** Requirement **
In these entries, tally the lines where "flux" occurs. Respond with only the count.

** Material provided **
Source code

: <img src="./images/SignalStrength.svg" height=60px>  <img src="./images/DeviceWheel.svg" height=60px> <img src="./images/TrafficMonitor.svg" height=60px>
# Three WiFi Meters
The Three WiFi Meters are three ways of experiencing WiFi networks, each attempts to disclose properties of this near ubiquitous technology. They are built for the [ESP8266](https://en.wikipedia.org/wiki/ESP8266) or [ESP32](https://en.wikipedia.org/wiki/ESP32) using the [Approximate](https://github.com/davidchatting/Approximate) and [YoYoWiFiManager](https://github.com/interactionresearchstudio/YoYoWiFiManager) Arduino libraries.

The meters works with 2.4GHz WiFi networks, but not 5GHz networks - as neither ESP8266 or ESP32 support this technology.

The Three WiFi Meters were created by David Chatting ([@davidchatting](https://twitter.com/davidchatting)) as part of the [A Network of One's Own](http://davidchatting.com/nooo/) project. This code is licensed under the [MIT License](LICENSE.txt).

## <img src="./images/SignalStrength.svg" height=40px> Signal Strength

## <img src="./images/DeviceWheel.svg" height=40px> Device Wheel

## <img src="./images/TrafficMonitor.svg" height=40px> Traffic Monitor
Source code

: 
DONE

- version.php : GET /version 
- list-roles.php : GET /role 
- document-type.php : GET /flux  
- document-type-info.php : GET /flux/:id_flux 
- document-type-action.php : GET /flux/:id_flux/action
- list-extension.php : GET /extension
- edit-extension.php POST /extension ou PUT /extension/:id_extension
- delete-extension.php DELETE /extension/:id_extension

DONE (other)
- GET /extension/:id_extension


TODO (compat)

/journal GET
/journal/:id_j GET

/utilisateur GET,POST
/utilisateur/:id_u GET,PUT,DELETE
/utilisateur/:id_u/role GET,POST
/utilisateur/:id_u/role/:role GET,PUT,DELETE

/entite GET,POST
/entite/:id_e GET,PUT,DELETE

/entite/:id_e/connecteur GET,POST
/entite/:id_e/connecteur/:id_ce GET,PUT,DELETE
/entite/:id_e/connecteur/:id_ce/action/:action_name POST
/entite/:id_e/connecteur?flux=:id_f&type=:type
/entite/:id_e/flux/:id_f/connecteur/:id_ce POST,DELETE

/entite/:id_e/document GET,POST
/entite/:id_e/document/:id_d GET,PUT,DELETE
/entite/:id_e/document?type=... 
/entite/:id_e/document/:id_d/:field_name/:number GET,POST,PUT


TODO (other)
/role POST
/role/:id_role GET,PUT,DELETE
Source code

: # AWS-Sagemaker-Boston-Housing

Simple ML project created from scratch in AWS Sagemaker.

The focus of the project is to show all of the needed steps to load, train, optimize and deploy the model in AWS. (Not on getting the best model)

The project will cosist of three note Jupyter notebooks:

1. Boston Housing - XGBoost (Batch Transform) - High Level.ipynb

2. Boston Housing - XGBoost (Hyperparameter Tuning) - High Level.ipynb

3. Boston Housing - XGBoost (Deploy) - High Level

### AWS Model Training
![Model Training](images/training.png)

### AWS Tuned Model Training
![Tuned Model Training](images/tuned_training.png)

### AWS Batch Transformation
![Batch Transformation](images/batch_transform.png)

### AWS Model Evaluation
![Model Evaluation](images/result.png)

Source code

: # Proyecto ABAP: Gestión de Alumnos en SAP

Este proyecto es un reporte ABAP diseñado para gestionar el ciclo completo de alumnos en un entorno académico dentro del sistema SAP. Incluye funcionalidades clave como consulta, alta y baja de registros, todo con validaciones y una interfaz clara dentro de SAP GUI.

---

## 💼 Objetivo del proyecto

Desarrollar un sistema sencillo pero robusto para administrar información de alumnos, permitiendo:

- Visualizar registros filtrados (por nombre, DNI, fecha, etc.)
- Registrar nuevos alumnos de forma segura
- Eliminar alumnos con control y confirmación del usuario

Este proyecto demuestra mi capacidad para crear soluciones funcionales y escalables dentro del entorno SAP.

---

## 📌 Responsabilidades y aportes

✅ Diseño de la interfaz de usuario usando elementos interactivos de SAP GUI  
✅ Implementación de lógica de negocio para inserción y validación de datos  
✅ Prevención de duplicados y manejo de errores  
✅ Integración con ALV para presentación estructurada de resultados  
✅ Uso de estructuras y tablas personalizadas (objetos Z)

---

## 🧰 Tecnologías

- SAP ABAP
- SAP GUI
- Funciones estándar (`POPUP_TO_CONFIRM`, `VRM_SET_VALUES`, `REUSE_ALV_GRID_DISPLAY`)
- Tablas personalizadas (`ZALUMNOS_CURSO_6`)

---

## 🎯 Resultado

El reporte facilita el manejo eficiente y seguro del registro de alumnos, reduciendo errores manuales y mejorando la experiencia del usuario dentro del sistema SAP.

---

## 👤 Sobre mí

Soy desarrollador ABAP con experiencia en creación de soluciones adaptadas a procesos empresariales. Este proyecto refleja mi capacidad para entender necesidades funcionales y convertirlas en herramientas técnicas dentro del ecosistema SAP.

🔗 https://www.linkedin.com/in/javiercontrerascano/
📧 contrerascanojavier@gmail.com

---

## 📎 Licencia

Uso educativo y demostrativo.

** Answer box **
5